-- Given entries follows --

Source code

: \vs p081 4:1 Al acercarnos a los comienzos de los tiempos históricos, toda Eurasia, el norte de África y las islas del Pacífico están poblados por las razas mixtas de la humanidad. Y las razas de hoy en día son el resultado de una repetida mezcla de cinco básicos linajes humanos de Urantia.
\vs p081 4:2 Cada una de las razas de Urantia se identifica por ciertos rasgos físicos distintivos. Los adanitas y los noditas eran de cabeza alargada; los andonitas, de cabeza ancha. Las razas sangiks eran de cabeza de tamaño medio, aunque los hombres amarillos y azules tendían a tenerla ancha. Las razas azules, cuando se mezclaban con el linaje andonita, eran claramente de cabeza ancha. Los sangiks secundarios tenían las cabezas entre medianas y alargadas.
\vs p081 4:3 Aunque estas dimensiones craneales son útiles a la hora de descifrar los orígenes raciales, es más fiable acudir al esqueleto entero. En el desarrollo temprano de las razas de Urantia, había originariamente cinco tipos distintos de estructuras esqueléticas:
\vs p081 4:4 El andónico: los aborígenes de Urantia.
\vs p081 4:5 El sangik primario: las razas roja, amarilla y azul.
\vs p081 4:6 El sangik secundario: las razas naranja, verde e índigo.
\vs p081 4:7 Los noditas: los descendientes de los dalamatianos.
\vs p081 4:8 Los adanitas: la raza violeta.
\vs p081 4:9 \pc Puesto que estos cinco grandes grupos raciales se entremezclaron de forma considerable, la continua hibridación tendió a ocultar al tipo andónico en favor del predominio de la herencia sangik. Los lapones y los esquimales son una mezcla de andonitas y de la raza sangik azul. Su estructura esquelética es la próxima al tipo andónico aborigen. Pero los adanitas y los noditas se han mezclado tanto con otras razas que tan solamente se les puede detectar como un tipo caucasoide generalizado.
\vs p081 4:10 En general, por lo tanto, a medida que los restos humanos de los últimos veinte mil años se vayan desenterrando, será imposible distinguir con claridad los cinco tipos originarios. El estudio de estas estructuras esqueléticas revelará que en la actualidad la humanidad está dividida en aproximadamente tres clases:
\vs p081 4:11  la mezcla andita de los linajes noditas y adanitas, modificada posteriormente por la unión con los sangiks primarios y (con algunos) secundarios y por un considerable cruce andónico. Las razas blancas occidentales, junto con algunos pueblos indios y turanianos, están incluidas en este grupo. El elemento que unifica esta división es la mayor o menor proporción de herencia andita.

-- Given entries concluded --

Requirement: What's wanted is a faithful copy of each entry above.

Response:
Source code

: \vs p081 4:1 Al acercarnos a los comienzos de los tiempos históricos, toda Eurasia, el norte de África y las islas del Pacífico están poblados por las razas mixtas de la humanidad. Y las razas de hoy en día son el resultado de una repetida mezcla de cinco básicos linajes humanos de Urantia.
\vs p081 4:2 Cada una de las razas de Urantia se identifica por ciertos rasgos físicos distintivos. Los adanitas y los noditas eran de cabeza alargada; los andonitas, de cabeza ancha. Las razas sangiks eran de cabeza de tamaño medio, aunque los hombres amarillos y azules tendían a tenerla ancha. Las razas azules, cuando se mezclaban con el linaje andonita, eran claramente de cabeza ancha. Los sangiks secundarios tenían las cabezas entre medianas y alargadas.
\vs p081 4:3 Aunque estas dimensiones craneales son útiles a la hora de descifrar los orígenes raciales, es más fiable acudir al esqueleto entero. En el desarrollo temprano de las razas de Urantia, había originariamente cinco tipos distintos de estructuras esqueléticas:
\vs p081 4:4 El andónico: los aborígenes de Urantia.
\vs p081 4:5 El sangik primario: las razas roja, amarilla y azul.
\vs p081 4:6 El sangik secundario: las razas naranja, verde e índigo.
\vs p081 4:7 Los noditas: los descendientes de los dalamatianos.
\vs p081 4:8 Los adanitas: la raza violeta.
\vs p081 4:9 \pc Puesto que estos cinco grandes grupos raciales se entremezclaron de forma considerable, la continua hibridación tendió a ocultar al tipo andónico en favor del predominio de la herencia sangik. Los lapones y los esquimales son una mezcla de andonitas y de la raza sangik azul. Su estructura esquelética es la próxima al tipo andónico aborigen. Pero los adanitas y los noditas se han mezclado tanto con otras razas que tan solamente se les puede detectar como un tipo caucasoide generalizado.
\vs p081 4:10 En general, por lo tanto, a medida que los restos humanos de los últimos veinte mil años se vayan desenterrando, será imposible distinguir con claridad los cinco tipos originarios. El estudio de estas estructuras esqueléticas revelará que en la actualidad la humanidad está dividida en aproximadamente tres clases:
\vs p081 4:11  la mezcla andita de los linajes noditas y adanitas, modificada posteriormente por la unión con los sangiks primarios y (con algunos) secundarios y por un considerable cruce andónico. Las razas blancas occidentales, junto con algunos pueblos indios y turanianos, están incluidas en este grupo. El elemento que unifica esta división es la mayor o menor proporción de herencia andita.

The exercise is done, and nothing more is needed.